=== What you are asked to do ===
Scan the listing below. Copy each line that contains "iPhone".
[Provided data — start]
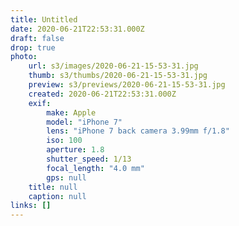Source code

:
 ```yaml
---
title: Untitled
date: 2020-06-21T22:53:31.000Z
draft: false
drop: true
photo:
    url: s3/images/2020-06-21-15-53-31.jpg
    thumb: s3/thumbs/2020-06-21-15-53-31.jpg
    preview: s3/previews/2020-06-21-15-53-31.jpg
    created: 2020-06-21T22:53:31.000Z
    exif:
        make: Apple
        model: "iPhone 7"
        lens: "iPhone 7 back camera 3.99mm f/1.8"
        iso: 100
        aperture: 1.8
        shutter_speed: 1/13
        focal_length: "4.0 mm"
        gps: null
    title: null
    caption: null
links: []
---
```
[Provided data — finish]
=== Solved problem ===
        model: "iPhone 7"
        lens: "iPhone 7 back camera 3.99mm f/1.8"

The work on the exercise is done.